# YOUR ASSIGNMENT:
Each line holding the string "void" is to be copied from the data.

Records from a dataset
____________________

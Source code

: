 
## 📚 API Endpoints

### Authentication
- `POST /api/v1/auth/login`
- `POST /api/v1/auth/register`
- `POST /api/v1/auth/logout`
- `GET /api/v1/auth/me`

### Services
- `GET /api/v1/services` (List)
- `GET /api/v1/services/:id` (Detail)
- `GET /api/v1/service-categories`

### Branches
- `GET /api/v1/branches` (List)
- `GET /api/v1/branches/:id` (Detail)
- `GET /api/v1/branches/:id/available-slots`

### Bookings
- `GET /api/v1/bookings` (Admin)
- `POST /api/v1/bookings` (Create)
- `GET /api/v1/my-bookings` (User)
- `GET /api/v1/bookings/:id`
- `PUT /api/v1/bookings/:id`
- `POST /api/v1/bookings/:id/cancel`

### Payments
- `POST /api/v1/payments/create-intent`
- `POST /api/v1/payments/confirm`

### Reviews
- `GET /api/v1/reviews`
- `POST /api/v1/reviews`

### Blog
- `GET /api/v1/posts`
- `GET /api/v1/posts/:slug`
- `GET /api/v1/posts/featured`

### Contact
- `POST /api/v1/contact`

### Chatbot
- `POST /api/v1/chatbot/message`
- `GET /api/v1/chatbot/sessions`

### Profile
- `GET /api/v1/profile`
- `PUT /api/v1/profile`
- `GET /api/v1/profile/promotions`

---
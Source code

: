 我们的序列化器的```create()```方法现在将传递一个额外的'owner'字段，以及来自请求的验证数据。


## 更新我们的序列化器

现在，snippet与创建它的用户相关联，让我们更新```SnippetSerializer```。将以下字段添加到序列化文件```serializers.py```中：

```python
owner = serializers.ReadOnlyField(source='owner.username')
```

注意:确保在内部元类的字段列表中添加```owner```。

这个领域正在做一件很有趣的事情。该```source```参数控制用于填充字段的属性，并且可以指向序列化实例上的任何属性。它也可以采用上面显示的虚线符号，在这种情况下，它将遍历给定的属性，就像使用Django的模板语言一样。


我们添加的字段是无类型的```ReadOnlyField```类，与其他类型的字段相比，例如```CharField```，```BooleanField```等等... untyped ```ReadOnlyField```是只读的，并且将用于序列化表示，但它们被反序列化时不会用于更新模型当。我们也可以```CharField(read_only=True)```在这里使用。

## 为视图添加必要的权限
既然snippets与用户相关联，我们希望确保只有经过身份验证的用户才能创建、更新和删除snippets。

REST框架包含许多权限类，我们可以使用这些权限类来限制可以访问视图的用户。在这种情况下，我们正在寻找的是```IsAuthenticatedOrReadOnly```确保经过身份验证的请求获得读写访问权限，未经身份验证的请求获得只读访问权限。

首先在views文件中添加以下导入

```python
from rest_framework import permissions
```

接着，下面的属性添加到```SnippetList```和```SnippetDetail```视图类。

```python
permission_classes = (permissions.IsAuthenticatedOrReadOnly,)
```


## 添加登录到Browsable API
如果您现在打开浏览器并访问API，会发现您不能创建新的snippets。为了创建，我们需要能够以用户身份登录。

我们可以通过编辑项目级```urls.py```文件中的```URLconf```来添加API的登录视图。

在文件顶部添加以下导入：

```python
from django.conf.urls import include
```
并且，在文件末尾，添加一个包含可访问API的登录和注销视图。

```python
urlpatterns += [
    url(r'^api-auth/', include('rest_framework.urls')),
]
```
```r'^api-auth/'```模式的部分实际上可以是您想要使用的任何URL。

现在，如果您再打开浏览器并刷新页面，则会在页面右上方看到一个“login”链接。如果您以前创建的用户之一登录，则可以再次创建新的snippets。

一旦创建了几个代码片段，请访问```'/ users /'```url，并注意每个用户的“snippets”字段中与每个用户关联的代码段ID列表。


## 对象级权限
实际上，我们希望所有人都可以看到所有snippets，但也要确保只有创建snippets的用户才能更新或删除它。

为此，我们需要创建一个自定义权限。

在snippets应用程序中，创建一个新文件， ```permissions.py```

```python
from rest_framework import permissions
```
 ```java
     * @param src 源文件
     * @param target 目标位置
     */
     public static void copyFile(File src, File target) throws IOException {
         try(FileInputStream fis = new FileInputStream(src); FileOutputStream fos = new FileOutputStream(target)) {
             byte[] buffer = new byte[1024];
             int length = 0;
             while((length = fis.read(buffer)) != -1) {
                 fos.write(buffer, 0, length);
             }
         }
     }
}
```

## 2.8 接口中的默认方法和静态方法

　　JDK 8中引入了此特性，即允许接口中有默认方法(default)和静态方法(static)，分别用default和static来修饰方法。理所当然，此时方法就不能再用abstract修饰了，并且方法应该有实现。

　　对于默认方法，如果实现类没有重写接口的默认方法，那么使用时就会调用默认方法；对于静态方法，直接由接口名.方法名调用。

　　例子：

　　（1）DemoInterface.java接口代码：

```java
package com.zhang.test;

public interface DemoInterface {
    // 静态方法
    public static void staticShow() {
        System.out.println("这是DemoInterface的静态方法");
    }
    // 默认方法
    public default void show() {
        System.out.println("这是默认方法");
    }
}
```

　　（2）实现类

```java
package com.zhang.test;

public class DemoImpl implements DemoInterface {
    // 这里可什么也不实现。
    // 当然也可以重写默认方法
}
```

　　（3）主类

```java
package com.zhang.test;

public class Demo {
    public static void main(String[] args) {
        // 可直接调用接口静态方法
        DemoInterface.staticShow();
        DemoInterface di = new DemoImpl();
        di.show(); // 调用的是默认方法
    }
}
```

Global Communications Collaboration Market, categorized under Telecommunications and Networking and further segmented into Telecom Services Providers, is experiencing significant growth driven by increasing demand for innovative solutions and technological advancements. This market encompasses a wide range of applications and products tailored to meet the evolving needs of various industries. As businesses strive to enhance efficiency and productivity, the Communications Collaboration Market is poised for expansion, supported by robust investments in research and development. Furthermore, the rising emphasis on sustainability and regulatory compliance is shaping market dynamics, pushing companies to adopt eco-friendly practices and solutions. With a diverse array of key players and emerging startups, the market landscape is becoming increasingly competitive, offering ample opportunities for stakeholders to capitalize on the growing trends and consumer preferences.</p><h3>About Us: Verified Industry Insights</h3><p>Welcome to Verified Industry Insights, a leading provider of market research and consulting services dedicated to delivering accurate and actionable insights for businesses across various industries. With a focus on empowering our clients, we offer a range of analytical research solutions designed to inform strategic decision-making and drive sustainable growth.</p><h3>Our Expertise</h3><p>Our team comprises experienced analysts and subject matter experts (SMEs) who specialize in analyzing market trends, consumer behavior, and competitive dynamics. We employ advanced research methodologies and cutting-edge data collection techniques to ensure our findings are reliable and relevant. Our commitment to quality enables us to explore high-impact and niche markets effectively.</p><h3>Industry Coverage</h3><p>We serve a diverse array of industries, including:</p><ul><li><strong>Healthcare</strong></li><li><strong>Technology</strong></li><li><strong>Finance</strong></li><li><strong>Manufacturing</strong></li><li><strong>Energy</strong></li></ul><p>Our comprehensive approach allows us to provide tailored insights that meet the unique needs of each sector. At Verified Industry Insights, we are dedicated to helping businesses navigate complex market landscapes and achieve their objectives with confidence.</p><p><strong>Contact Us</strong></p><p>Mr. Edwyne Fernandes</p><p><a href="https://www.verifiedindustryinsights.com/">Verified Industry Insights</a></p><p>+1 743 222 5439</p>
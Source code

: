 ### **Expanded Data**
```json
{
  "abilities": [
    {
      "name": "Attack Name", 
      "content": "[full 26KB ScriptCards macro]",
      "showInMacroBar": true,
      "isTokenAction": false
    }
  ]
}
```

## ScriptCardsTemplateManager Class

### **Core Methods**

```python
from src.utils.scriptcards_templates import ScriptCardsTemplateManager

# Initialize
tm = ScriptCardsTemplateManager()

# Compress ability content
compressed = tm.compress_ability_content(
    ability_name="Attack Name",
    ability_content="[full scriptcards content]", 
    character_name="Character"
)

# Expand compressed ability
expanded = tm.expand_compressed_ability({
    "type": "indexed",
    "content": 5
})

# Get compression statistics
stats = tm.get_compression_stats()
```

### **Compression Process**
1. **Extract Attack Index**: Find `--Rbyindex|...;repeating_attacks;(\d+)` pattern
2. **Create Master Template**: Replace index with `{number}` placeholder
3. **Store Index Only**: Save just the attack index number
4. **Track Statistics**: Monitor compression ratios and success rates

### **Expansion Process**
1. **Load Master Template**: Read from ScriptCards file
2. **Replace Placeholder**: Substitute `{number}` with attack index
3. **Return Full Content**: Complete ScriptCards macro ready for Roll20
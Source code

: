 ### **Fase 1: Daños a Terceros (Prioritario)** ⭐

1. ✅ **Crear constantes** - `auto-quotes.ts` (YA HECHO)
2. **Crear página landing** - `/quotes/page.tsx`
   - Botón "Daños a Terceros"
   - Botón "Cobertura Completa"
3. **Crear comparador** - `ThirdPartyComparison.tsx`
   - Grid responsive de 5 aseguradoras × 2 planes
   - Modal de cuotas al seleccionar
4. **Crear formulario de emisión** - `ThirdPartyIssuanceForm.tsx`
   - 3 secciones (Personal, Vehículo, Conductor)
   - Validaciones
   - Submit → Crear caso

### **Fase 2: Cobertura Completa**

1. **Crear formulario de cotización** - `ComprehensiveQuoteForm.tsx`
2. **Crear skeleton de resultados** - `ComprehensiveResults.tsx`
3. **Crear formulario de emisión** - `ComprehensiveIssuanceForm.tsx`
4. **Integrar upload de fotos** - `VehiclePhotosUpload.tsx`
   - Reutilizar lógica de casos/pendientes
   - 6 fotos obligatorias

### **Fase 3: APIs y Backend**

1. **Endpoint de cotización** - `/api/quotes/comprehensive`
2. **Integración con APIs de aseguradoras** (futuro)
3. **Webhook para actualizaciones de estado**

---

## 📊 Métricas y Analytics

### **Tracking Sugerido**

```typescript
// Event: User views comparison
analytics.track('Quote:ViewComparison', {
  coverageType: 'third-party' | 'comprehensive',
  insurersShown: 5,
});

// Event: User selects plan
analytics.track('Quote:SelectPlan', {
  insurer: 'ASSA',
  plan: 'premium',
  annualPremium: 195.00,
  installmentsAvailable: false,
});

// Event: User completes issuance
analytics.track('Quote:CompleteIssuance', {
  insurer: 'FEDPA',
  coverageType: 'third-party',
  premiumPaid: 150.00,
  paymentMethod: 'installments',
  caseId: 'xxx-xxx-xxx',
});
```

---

____________________

# PROBLEM SOLUTION:
     public static void copyFile(File src, File target) throws IOException {
    public static void staticShow() {
    public default void show() {
    public static void main(String[] args) {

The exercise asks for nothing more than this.